WHAT THE EXERCISE ASKS
Search the entries for the word "best". Copy every line that holds it.
- Opening Delimiter -
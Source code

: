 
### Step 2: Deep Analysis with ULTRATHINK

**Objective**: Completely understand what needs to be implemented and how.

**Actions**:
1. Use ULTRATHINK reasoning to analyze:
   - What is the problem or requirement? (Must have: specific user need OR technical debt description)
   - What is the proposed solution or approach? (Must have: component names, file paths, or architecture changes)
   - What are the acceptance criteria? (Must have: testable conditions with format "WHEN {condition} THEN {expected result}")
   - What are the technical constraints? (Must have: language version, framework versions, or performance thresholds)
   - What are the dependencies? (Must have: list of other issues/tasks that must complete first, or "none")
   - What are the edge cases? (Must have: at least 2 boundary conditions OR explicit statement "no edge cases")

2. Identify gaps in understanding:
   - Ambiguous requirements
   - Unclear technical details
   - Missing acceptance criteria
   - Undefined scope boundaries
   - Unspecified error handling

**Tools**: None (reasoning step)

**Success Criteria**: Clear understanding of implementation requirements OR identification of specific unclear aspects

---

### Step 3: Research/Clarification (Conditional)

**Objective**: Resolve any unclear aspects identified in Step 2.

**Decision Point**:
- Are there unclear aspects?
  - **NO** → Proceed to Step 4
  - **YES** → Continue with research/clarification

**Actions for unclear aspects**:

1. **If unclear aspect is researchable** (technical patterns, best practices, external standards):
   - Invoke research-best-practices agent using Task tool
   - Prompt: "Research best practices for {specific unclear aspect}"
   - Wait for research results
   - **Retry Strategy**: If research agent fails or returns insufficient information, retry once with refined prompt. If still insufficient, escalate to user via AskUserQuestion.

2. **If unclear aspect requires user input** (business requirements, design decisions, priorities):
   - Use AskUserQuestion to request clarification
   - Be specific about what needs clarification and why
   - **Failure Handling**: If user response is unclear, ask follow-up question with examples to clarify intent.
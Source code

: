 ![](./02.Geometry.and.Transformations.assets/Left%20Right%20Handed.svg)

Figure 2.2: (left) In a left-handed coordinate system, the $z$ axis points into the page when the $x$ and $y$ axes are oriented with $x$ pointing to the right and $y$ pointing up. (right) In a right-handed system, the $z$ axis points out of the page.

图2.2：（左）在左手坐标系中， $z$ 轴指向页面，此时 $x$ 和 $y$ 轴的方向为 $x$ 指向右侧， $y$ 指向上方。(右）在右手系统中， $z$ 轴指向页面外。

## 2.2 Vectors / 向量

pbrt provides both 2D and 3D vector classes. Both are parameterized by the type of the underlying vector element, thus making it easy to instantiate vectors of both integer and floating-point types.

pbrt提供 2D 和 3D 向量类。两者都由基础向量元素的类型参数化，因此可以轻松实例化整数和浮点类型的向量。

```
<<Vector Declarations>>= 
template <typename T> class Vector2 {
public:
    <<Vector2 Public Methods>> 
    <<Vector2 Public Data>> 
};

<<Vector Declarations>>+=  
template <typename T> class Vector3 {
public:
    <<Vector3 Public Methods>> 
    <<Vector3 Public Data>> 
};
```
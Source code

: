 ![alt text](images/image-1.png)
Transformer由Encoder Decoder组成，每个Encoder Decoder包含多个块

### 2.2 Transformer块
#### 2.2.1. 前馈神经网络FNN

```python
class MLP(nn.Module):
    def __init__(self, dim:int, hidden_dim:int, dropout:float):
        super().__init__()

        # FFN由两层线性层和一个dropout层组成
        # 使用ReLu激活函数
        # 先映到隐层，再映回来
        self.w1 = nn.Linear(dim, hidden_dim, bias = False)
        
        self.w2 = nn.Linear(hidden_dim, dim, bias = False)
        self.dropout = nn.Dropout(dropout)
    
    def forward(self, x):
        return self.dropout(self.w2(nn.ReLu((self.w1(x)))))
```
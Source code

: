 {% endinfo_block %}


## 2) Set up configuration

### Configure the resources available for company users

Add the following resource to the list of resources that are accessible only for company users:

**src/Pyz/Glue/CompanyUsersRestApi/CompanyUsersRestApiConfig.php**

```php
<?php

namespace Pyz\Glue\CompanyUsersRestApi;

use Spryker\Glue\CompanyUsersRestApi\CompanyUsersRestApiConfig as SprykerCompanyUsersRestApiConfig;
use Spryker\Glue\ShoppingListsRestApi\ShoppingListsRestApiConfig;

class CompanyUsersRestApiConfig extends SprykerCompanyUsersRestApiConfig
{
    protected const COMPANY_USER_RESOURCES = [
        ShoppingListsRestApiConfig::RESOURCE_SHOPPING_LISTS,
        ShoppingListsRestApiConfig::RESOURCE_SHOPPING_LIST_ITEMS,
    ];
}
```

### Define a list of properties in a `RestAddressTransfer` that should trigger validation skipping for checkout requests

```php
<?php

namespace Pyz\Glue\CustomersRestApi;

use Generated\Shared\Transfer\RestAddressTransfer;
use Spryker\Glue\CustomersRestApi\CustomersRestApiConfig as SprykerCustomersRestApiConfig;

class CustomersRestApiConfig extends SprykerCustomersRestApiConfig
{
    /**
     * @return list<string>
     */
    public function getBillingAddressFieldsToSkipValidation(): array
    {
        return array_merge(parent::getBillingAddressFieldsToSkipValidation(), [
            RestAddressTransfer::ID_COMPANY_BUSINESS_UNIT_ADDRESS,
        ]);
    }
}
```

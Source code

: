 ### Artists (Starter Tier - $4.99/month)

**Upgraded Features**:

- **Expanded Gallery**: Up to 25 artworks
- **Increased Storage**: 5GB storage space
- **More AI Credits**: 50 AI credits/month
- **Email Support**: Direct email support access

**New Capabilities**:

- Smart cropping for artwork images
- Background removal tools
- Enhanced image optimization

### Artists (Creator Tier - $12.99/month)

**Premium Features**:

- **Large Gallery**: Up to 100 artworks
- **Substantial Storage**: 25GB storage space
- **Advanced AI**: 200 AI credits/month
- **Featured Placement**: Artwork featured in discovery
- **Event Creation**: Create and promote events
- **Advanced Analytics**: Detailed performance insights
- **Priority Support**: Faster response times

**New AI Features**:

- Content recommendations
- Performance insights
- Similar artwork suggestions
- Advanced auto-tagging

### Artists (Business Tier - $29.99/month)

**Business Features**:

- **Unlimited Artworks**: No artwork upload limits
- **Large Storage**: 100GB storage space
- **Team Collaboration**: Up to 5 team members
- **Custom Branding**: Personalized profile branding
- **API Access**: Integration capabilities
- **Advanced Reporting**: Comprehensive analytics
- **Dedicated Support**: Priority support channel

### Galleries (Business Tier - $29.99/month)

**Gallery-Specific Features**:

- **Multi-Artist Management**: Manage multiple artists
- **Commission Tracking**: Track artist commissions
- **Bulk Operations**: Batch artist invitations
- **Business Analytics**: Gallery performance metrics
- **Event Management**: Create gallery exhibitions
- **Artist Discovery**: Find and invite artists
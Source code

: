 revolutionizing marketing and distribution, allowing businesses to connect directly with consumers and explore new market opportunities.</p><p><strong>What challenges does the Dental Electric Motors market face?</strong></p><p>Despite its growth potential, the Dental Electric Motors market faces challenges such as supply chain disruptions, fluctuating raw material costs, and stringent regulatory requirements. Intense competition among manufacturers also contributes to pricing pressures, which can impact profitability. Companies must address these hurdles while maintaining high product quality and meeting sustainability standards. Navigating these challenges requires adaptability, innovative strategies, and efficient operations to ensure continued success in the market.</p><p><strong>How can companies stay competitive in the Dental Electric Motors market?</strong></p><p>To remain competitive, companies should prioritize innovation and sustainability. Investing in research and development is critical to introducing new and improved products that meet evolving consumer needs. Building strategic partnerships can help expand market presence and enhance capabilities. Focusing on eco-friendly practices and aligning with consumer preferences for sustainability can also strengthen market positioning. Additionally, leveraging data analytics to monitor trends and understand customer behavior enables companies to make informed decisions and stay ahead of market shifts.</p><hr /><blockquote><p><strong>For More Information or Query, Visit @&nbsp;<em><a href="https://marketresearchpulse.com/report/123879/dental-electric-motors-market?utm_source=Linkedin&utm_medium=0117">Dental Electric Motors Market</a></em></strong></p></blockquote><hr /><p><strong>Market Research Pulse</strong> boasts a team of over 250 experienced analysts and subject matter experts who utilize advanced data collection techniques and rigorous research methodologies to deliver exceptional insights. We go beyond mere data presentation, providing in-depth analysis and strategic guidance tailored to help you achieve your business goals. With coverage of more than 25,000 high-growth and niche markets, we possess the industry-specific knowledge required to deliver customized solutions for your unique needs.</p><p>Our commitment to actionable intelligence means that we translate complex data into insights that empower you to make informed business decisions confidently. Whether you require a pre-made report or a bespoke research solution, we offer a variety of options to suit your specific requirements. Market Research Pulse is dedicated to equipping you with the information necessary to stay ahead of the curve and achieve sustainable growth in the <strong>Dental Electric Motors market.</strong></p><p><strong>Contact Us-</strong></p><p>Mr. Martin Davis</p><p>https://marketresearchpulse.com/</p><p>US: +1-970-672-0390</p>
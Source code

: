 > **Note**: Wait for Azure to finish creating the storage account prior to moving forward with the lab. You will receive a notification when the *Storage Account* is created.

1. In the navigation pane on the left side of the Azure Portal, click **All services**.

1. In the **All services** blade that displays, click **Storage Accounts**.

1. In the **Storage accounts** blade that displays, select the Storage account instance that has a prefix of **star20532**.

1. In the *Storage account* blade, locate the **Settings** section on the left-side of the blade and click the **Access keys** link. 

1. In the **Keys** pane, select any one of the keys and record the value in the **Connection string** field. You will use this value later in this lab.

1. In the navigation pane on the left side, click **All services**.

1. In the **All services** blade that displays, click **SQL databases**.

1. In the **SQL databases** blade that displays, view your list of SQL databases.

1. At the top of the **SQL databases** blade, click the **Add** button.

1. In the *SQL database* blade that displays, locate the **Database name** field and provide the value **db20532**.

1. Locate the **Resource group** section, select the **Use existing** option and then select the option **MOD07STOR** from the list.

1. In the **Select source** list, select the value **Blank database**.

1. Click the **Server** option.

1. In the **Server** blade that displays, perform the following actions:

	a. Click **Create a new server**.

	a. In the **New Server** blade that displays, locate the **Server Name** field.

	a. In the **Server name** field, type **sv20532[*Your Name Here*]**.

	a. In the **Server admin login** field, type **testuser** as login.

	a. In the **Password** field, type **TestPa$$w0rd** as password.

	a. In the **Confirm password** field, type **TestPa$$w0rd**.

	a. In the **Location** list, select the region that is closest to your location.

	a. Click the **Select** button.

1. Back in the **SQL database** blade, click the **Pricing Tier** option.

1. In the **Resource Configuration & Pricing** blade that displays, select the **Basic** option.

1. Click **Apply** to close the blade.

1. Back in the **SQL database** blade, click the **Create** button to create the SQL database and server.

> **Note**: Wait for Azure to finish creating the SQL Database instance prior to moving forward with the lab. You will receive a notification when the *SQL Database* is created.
- Closing Delimiter -
ANSWER FOR THIS EXERCISE
1. **If unclear aspect is researchable** (technical patterns, best practices, external standards):
   - Invoke research-best-practices agent using Task tool
   - Prompt: "Research best practices for {specific unclear aspect}"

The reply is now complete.